Ele ainda acha possível evitar que a própria Espanha peça ajuda ao FMI: — Hoje, é impensável esse cenário. A escada de descida até ele tem muitos degraus.

Mas, para reduzir o déficit, a Espanha terá que fazer ajustes.

Herce acha que os espanhóis podem protestar no início — como os gregos —, mas que acabarão aceitando, em nome da estabilidade, remédios amargos como redução dos gastos sociais, dos salários e altas de impostos: — Hoje, fiz um teste com meus alunos de macroeconomia sobre a aceitação dessas medidas, e 70% concordaram.

Mais fácil ter concordância num curso de macroeconomia do que nas ruas, onde 4,5 milhões não têm emprego. O desemprego de 20% da Espanha chega a 40% entre os jovens: — Fruto das falhas no nosso sistema produtivo, na nossa competitividade e no sistema trabalhista.
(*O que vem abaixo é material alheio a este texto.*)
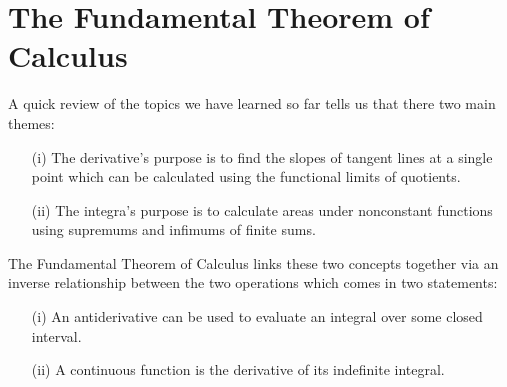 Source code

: \section{The Fundamental Theorem of Calculus}

A quick review of the topics we have learned so far tells us that there two main themes:
\begin{enumerate}
    \item[(i)] The derivative's purpose is to find the slopes of tangent lines at a single point which can be calculated using the functional limits of quotients.
	\item[(ii)] The integra's purpose is to calculate areas under nonconstant functions using supremums and infimums of finite sums.
\end{enumerate}

The Fundamental Theorem of Calculus links these two concepts together via an inverse relationship between the two operations which comes in two statements:
\begin{enumerate}
    \item[(i)] An antiderivative can be used to evaluate an integral over some closed interval.
	\item[(ii)] A continuous function is the derivative of its indefinite integral.
\end{enumerate}


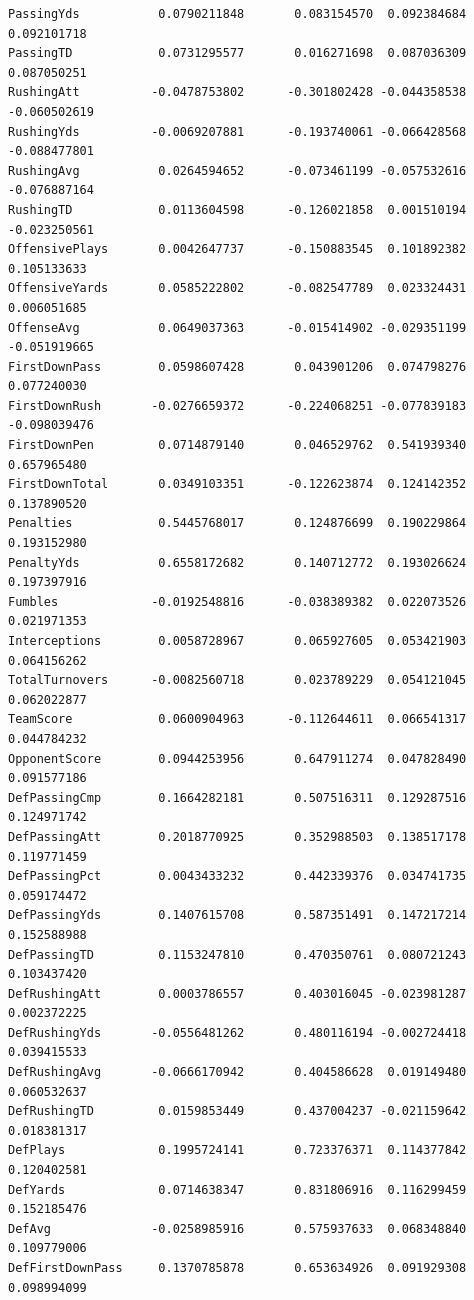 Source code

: \documentclass[
  letterpaper,
  DIV=11,
  numbers=noendperiod]{scrreprt}
\begin{document}
\begin{verbatim}
PassingYds           0.0790211848       0.083154570  0.092384684   0.092101718
PassingTD            0.0731295577       0.016271698  0.087036309   0.087050251
RushingAtt          -0.0478753802      -0.301802428 -0.044358538  -0.060502619
RushingYds          -0.0069207881      -0.193740061 -0.066428568  -0.088477801
RushingAvg           0.0264594652      -0.073461199 -0.057532616  -0.076887164
RushingTD            0.0113604598      -0.126021858  0.001510194  -0.023250561
OffensivePlays       0.0042647737      -0.150883545  0.101892382   0.105133633
OffensiveYards       0.0585222802      -0.082547789  0.023324431   0.006051685
OffenseAvg           0.0649037363      -0.015414902 -0.029351199  -0.051919665
FirstDownPass        0.0598607428       0.043901206  0.074798276   0.077240030
FirstDownRush       -0.0276659372      -0.224068251 -0.077839183  -0.098039476
FirstDownPen         0.0714879140       0.046529762  0.541939340   0.657965480
FirstDownTotal       0.0349103351      -0.122623874  0.124142352   0.137890520
Penalties            0.5445768017       0.124876699  0.190229864   0.193152980
PenaltyYds           0.6558172682       0.140712772  0.193026624   0.197397916
Fumbles             -0.0192548816      -0.038389382  0.022073526   0.021971353
Interceptions        0.0058728967       0.065927605  0.053421903   0.064156262
TotalTurnovers      -0.0082560718       0.023789229  0.054121045   0.062022877
TeamScore            0.0600904963      -0.112644611  0.066541317   0.044784232
OpponentScore        0.0944253956       0.647911274  0.047828490   0.091577186
DefPassingCmp        0.1664282181       0.507516311  0.129287516   0.124971742
DefPassingAtt        0.2018770925       0.352988503  0.138517178   0.119771459
DefPassingPct        0.0043433232       0.442339376  0.034741735   0.059174472
DefPassingYds        0.1407615708       0.587351491  0.147217214   0.152588988
DefPassingTD         0.1153247810       0.470350761  0.080721243   0.103437420
DefRushingAtt        0.0003786557       0.403016045 -0.023981287   0.002372225
DefRushingYds       -0.0556481262       0.480116194 -0.002724418   0.039415533
DefRushingAvg       -0.0666170942       0.404586628  0.019149480   0.060532637
DefRushingTD         0.0159853449       0.437004237 -0.021159642   0.018381317
DefPlays             0.1995724141       0.723376371  0.114377842   0.120402581
DefYards             0.0714638347       0.831806916  0.116299459   0.152185476
DefAvg              -0.0258985916       0.575937633  0.068348840   0.109779006
DefFirstDownPass     0.1370785878       0.653634926  0.091929308   0.098994099

\end{verbatim}
\end{document}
É preciso reduzir custos trabalhistas para aumentar o emprego e fazer uma grande reforma do trabalho o quanto antes.

Nas crises, descobre-se que certos remédios são universais. Equilíbrio nas contas públicas, mercado de trabalho flexível, previdência ajustada aos novos padrões demográficos não são uma receita neoliberal.

São remédios da prudência.

O risco que a Europa corre é repetir, com a Grécia, erros já cometidos em outros países: um remédio mais forte do que o organismo enfraquecido pode aguentar. Como foi no caso da Argentina, em 2001, no governo Fernando de la Rua. As imposições do FMI foram tão duras num país já em recessão que o sistema político entrou em colapso e a moratória desorganizada foi decretada.
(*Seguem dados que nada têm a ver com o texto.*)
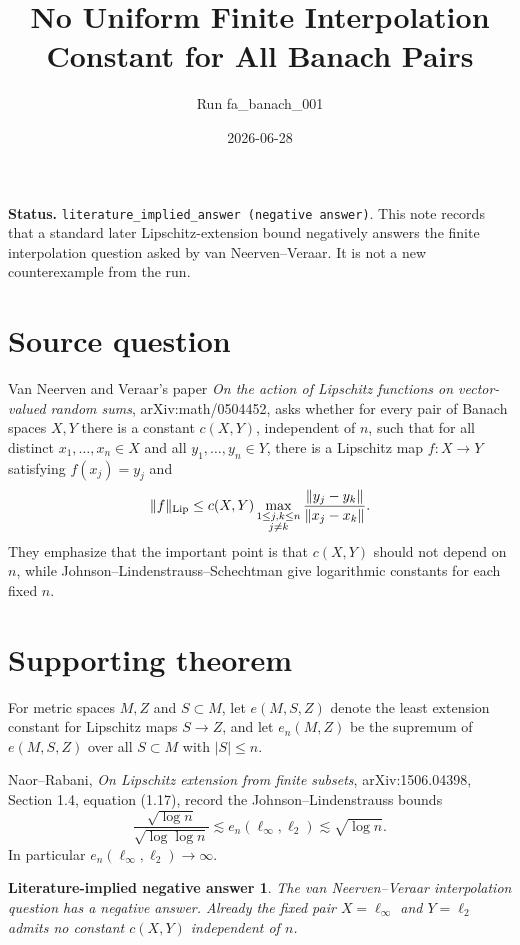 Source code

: \documentclass[11pt]{amsart}
\newtheorem*{theorem*}{Literature-implied negative answer}
\begin{document}
\title{No Uniform Finite Interpolation Constant for All Banach Pairs}
\author{Run fa\_banach\_001}
\date{2026-06-28}
\maketitle

\noindent
\textbf{Status.} \texttt{literature\_implied\_answer (negative answer)}.
This note records that a standard later Lipschitz-extension bound negatively
answers the finite interpolation question asked by van Neerven--Veraar.
It is not a new counterexample from the run.

\section*{Source question}

Van Neerven and Veraar's paper
\emph{On the action of Lipschitz functions on vector-valued random sums},
arXiv:math/0504452, asks whether for every pair of Banach spaces \(X,Y\)
there is a constant \(c(X,Y)\), independent of \(n\), such that for all
distinct \(x_1,\ldots,x_n\in X\) and all \(y_1,\ldots,y_n\in Y\), there is a
Lipschitz map \(f:X\to Y\) satisfying \(f(x_j)=y_j\) and
\[
  \|f\|_{\rm Lip}\le c(X,Y)
  \max_{\substack{1\le j,k\le n\\j\ne k}}
  \frac{\|y_j-y_k\|}{\|x_j-x_k\|}.
\]
They emphasize that the important point is that \(c(X,Y)\) should not depend
on \(n\), while Johnson--Lindenstrauss--Schechtman give logarithmic constants
for each fixed \(n\).

\section*{Supporting theorem}

For metric spaces \(M,Z\) and \(S\subset M\), let \(e(M,S,Z)\) denote the
least extension constant for Lipschitz maps \(S\to Z\), and let \(e_n(M,Z)\)
be the supremum of \(e(M,S,Z)\) over all \(S\subset M\) with \(|S|\le n\).

Naor--Rabani, \emph{On Lipschitz extension from finite subsets},
arXiv:1506.04398, Section 1.4, equation (1.17), record the
Johnson--Lindenstrauss bounds
\[
  \frac{\sqrt{\log n}}{\sqrt{\log\log n}}
  \lesssim e_n(\ell_\infty,\ell_2)
  \lesssim \sqrt{\log n}.
\]
In particular \(e_n(\ell_\infty,\ell_2)\to\infty\).

\begin{theorem*}
The van Neerven--Veraar interpolation question has a negative answer. Already
the fixed pair \(X=\ell_\infty\) and \(Y=\ell_2\) admits no constant
\(c(X,Y)\) independent of \(n\).
\end{theorem*}
\end{document}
A economista Monica Baumgarten de Bolle, da Galanto Consultoria, tem dito que o remédio deveria ser uma reestruturação organizada, como foi a do Uruguai, seguida de um esforço para blindar os outros países europeus.
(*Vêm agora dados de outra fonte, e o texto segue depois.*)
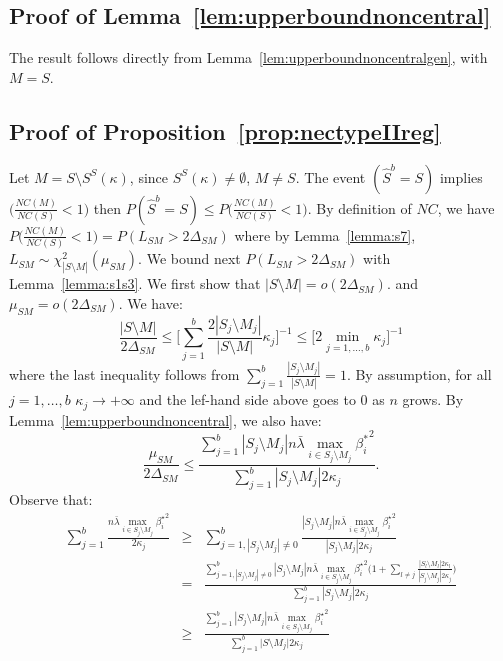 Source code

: \documentclass[aos]{imsart}
\theoremstyle{plain}
\begin{document}
\subsection{Proof of Lemma~\ref{lem:upperboundnoncentral}}
The result follows directly from Lemma~\ref{lem:upperboundnoncentralgen}, with $M=S$.

\subsection{Proof of Proposition~\ref{prop:nectypeIIreg}}

Let $M=S\setminus S^{S}(\kappa)$, since $S^{S}(\kappa)\neq \emptyset$, $M\neq S$. The event $(\hat{S}^b=S)$ implies $\big(\frac{NC(M)}{NC(S)}<1\big)$ then $P(\hat{S}^b=S)\leq P\big(\frac{NC(M)}{NC(S)}<1\big)$. By definition of $NC$, we have
$P\big(\frac{NC(M)}{NC(S)}<1\big) = P(L_{SM}> 2\Delta_{SM})$ where by Lemma~\ref{lemma:s7},  $L_{SM}\sim \chi_{|S\setminus M|}^2(\mu_{SM})$. We  bound next $P(L_{SM}> 2\Delta_{SM})$ with Lemma~\ref{lemma:s1s3}. We first show that $|S\setminus M|=o(2\Delta_{SM})$. and $\mu_{SM}=o(2\Delta_{SM})$. We have:
$$\frac{|S\setminus M|}{2\Delta_{SM}}\leq \bigg[\sum_{j=1}^b\frac{2|S_j \setminus M_j|}{|S\setminus M|}\kappa_j \bigg]^{-1} \leq \Big[ 2\min_{j=1,\ldots,b}\kappa_j \Big]^{-1} $$
where the last inequality follows from $\sum_{j=1}^b\frac{|S_j \setminus M_j|}{|S\setminus M|}=1$. By assumption, for all $j=1,\ldots,b$ $\kappa_j\to +\infty$ and the lef-hand side above goes to 0 as $n$ grows. By Lemma~\ref{lem:upperboundnoncentral}, we also have:
$$\frac{\mu_{SM}}{2\Delta_{SM}}\leq \frac{ \sum_{j=1}^b |S_j\setminus M_j|n\bar{\lambda}\max_{i\in S_j\setminus M_j}{\beta_i^*}^2}{\sum_{j=1}^b |S_j\setminus M_j|2 \kappa_j}.$$
Observe that:
\begin{eqnarray*}
    \sum_{j=1}^b\frac{n\bar{\lambda}\max_{i\in S_j\setminus M_j}{\beta_i^{\star}}^2}{2\kappa_j}
    &\geq &\sum_{j=1,|S_j\setminus M_j|\neq 0}^b\frac{|S_j\setminus M_j|n\bar{\lambda}\max_{i\in S_j\setminus M_j}{\beta_i^{\star}}^2}{|S_j\setminus M_j|2\kappa_j} \\
    &=& \frac{\sum_{j=1,|S_j\setminus M_j|\neq 0 }^b|S_j\setminus M_j|n\bar{\lambda}\max_{i\in S_j\setminus M_j}{\beta_i^{\star}}^2\Big(1+\sum_{l\neq j}\frac{|S_l\setminus M_l|2\kappa_l}{|S_j\setminus M_j|2\kappa_j}\Big)}{\sum_{j=1}^b|S_j\setminus M_j|2\kappa_j} \\
    &\geq & \frac{\sum_{j=1}^b|S_j\setminus M_j|n\bar{\lambda}\max_{i\in S_j\setminus M_j}{\beta_i^{\star}}^2}{\sum_{j=1}^b \big|S\setminus M_j\big|2\kappa_j}
\end{eqnarray*}
\end{document}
O remédio imposto à Grécia é de reduzir o déficit de 14% para 3% em três anos. Um corte de 11 pontos percentuais do PIB, numa economia que está com 4% de recessão e na qual 75% dos gastos públicos vão para o pagamento de salários e pensões.

— Nunca vi um ajuste de dois dígitos no déficit em um período de três anos. Acho praticamente impossível que esse plano de socorro seja bem sucedido sem uma reestruturação da dívida grega.

O Uruguai é um caso de sucesso na reestruturação que obteve o aval de quase 100% dos credores. Ela foi feita depois que o país anunciou medidas de ajuste para reduzir o déficit. O problema é que a Grécia faz parte do euro e há um receio grande dos países de uma reestruturação de dívida — disse.

Isso mostra que os céticos do euro tinham razão em parte.

O sistema de moeda única ligando países diferentes não se preparou para crises. Na alta, todos foram felizes, na descida, eles escorregam. O sistema monetário não foi capaz de ver a fraude grega nas estatísticas, de impor limites aos desequilíbrios fiscais, de ter soluções rápidas na emergência.

Também não sabe o que fazer se um dos países for obrigado a entrar em moratória.

É bom que procurem respostas.

E nós com isso? Bom, nosso mundo é o mundo todo; e em economia, certas leis são universais. Melhor é se preparar para a turbulência e evitar erros velhos.